Durante o pronunciamento, a equipe deixou claro que as condutas não se enquadram como simples opinião ou crítica. Segundo o texto, desejar a morte de alguém publicamente configura crime de ameaça, previsto no artigo 147 do Código Penal.
Envio de mensagens com ódio reiterado e coordenado também pode caracterizar perseguição, prevista no artigo 147-A do mesmo código. Ambos os crimes estão sujeitos à detenção.
O comunicado ainda chama a atenção com um detalhe: a equipe registrou que a maior parte dos ataques partiram de outras mulheres. Ainda de acordo com a nota, esse tipo de violência psicológica tem amparo protetivo na Lei Maria da Penha quando praticada em situação de constrangimento, humilhação ou ameaça.

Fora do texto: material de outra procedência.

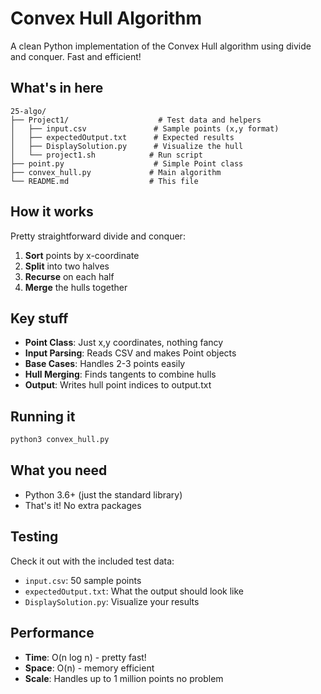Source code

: # Convex Hull Algorithm

A clean Python implementation of the Convex Hull algorithm using divide and conquer. Fast and efficient!

## What's in here

```
25-algo/
├── Project1/                    # Test data and helpers
│   ├── input.csv               # Sample points (x,y format)
│   ├── expectedOutput.txt      # Expected results
│   ├── DisplaySolution.py      # Visualize the hull
│   └── project1.sh            # Run script
├── point.py                    # Simple Point class
├── convex_hull.py             # Main algorithm
└── README.md                  # This file
```

## How it works

Pretty straightforward divide and conquer:

1. **Sort** points by x-coordinate 
2. **Split** into two halves
3. **Recurse** on each half
4. **Merge** the hulls together

## Key stuff

- **Point Class**: Just x,y coordinates, nothing fancy
- **Input Parsing**: Reads CSV and makes Point objects
- **Base Cases**: Handles 2-3 points easily
- **Hull Merging**: Finds tangents to combine hulls
- **Output**: Writes hull point indices to output.txt

## Running it

```bash
python3 convex_hull.py
```

## What you need

- Python 3.6+ (just the standard library)
- That's it! No extra packages

## Testing

Check it out with the included test data:
- `input.csv`: 50 sample points
- `expectedOutput.txt`: What the output should look like
- `DisplaySolution.py`: Visualize your results

## Performance

- **Time**: O(n log n) - pretty fast!
- **Space**: O(n) - memory efficient
- **Scale**: Handles up to 1 million points no problem
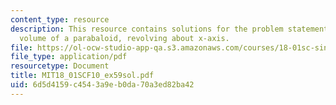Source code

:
 ```yaml
---
content_type: resource
description: This resource contains solutions for the problem statements related to
  volume of a parabaloid, revolving about x-axis.
file: https://ol-ocw-studio-app-qa.s3.amazonaws.com/courses/18-01sc-single-variable-calculus-fall-2010/6d5d4159c4543a9eb0da70a3ed82ba42_MIT18_01SCF10_ex59sol.pdf
file_type: application/pdf
resourcetype: Document
title: MIT18_01SCF10_ex59sol.pdf
uid: 6d5d4159-c454-3a9e-b0da-70a3ed82ba42
---
```

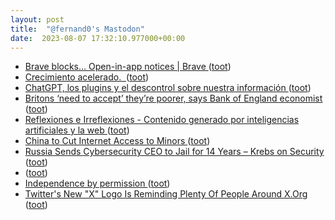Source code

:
 ```yaml
---
layout: post
title:  "@fernand0's Mastodon"
date:  2023-08-07 17:32:10.977000+00:00
---
```

*  [Brave blocks… Open-in-app notices \| Brave ](https://brave.com/did-you-know/brave-blocks-open-in-app-notices) ([toot](https://mastodon.social/@fernand0/110849525740644705))
*  [Crecimiento acelerado.  ](https://avecesunafoto.wordpress.com/2023/08/07/crecimiento-acelerado) ([toot](https://mastodon.social/@fernand0/110849426427624450))
*  [ChatGPT, los plugins y el descontrol sobre nuestra información ](https://fernand0.github.io//chatGPT-plugins-exfiltracion) ([toot](https://mastodon.social/@fernand0/110849277266750016))
*  [Britons ‘need to accept’ they’re poorer, says Bank of England economist ](https://www.theguardian.com/business/2023/apr/25/britons-need-to-accept-theyre-poorer-says-bank-of-england-economis) ([toot](https://mastodon.social/@fernand0/110849249221100026))
*  [
         Reflexiones e Irreflexiones - Contenido generado por inteligencias artificiales y la web
       ](http://fernand0.blogalia.com//historias/7875) ([toot](https://mastodon.social/@fernand0/110849129500960028))
*  [China to Cut Internet Access to Minors ](https://variety.com/2023/digital/news/china-internet-access-minors-1235685825) ([toot](https://mastodon.social/@fernand0/110849068610262197))
*  [Russia Sends Cybersecurity CEO to Jail for 14 Years – Krebs on Security ](https://krebsonsecurity.com/2023/07/russia-sends-cybersecurity-ceo-to-jail-for-14-years) ([toot](https://mastodon.social/@fernand0/110848802129454473))
*  [ ](https://masto.es/@superwillyfoc) ([toot](https://mastodon.social/@fernand0/110848610399284523))
*  [Independence by permission   ](https://www.science.org/doi/full/10.1126/science.adi2430) ([toot](https://mastodon.social/@fernand0/110848504536581230))
*  [Twitter's New "X" Logo Is Reminding Plenty Of People Around X.Org ](https://www.phoronix.com/news/Twitter-X-X.Org-Logo) ([toot](https://mastodon.social/@fernand0/110848383795903003))
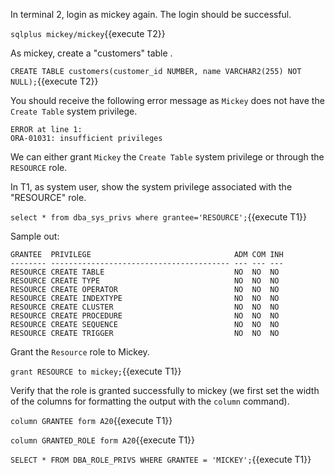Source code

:
In terminal 2, login as mickey again. The login should be successful.

`sqlplus mickey/mickey`{{execute T2}}


As mickey, create a "customers" table .

`CREATE TABLE customers(customer_id NUMBER, name VARCHAR2(255) NOT NULL);`{{execute T2}}

You should receive the following error message as `Mickey` does not have the `Create Table` system privilege.

```
ERROR at line 1:
ORA-01031: insufficient privileges

```

We can either grant `Mickey` the `Create Table` system privilege or through the `RESOURCE` role.


In T1, as system user, show the system privilege associated with the "RESOURCE" role.

`select * from dba_sys_privs where grantee='RESOURCE';`{{execute T1}}

Sample out:

```
GRANTEE  PRIVILEGE                                ADM COM INH
-------- ---------------------------------------- --- --- ---
RESOURCE CREATE TABLE                             NO  NO  NO
RESOURCE CREATE TYPE                              NO  NO  NO
RESOURCE CREATE OPERATOR                          NO  NO  NO
RESOURCE CREATE INDEXTYPE                         NO  NO  NO
RESOURCE CREATE CLUSTER                           NO  NO  NO
RESOURCE CREATE PROCEDURE                         NO  NO  NO
RESOURCE CREATE SEQUENCE                          NO  NO  NO
RESOURCE CREATE TRIGGER                           NO  NO  NO
```

Grant the `Resource` role to Mickey.

`grant RESOURCE to mickey;`{{execute T1}}


Verify that the role is granted successfully to mickey (we first set the width of the columns for formatting the output with the `column` command). 

`column GRANTEE form A20`{{execute T1}}

`column GRANTED_ROLE form A20`{{execute T1}}

`SELECT * FROM DBA_ROLE_PRIVS WHERE GRANTEE = 'MICKEY';`{{execute T1}}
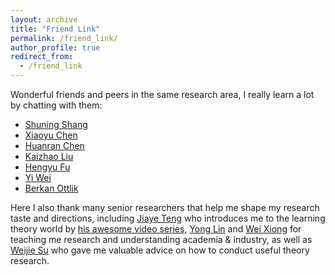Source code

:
 ```yaml
---
layout: archive
title: "Friend Link"
permalink: /friend_link/
author_profile: true
redirect_from:
  - /friend_link
---
```


Wonderful friends and peers in the same research area, I really learn a lot by chatting with them:
- [Shuning Shang](https://nooraovo.github.io) 
- [Xiaoyu Chen](https://xiaoyuchen.me/) 
- [Huanran Chen](https://huanranchen.github.io/) 
- [Kaizhao Liu](https://openreview.net/profile?id=~Kaizhao_Liu1) 
- [Hengyu Fu](https://dblp.org/pid/352/5349.html) 
- [Yi Wei](https://yee-millennium.github.io/) 
- [Berkan Ottlik](https://berkan.xyz/) 


Here I also thank many senior researchers that help me shape my research taste and directions, including [Jiaye Teng](https://www.tengjiaye.com/) who introduces me to the learning theory world by [his awesome video series](https://www.bilibili.com/video/BV1k64y1r7Dv/), [Yong Lin](https://linyongver.github.io/Website/) and [Wei Xiong](https://weixiongust.github.io/WeiXiongUST/index.html) for teaching me research and understanding academia & industry, as well as [Weijie Su](https://www.weijie-su.com/) who gave me valuable advice on how to conduct useful theory research.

Medidas legais em andamento
A equipe jurídica de Samira já iniciou a documentação das publicações e trabalha na preservação de evidências digitais. O objetivo é viabilizar a responsabilização civil e criminal dos autores identificáveis.
O comunicado também lembrou que a internet “não é um espaço sem lei”. Plataformas digitais respondem ao Marco Civil da Internet e ao ordenamento penal brasileiro, que responsabilizam tanto os autores das publicações quanto as plataformas que, mesmo notificadas, deixam de remover conteúdo ilícito.
Além disso, a equipe da sister também fez um pedido direto às administradoras dos perfis de outras participantes cujas torcidas estiveram envolvidas nos ataques. Para a equipe, o silêncio diante de ameaças de morte se trata de omissão.
O que o artigo 147 diz?
O artigo do Código Penal define como “crime de ameaça” qualquer ato de ameaça contra outra pessoa. A ameaça pode ser por palavras, escritos, gestos ou outros meios de causar mal injusto e grave.
Além disso, o artigo também tem complementos específicos: o artigo 147-A e o artigo 147-B. O A foi acrescentado para punir quem persegue alguém reiteradamente, invadindo sua privacidade ou restringindo sua liberdade. Já o B tipifica o dano emocional contra a mulher que perturbe seu pleno desenvolvimento, controle suas ações ou gere medo.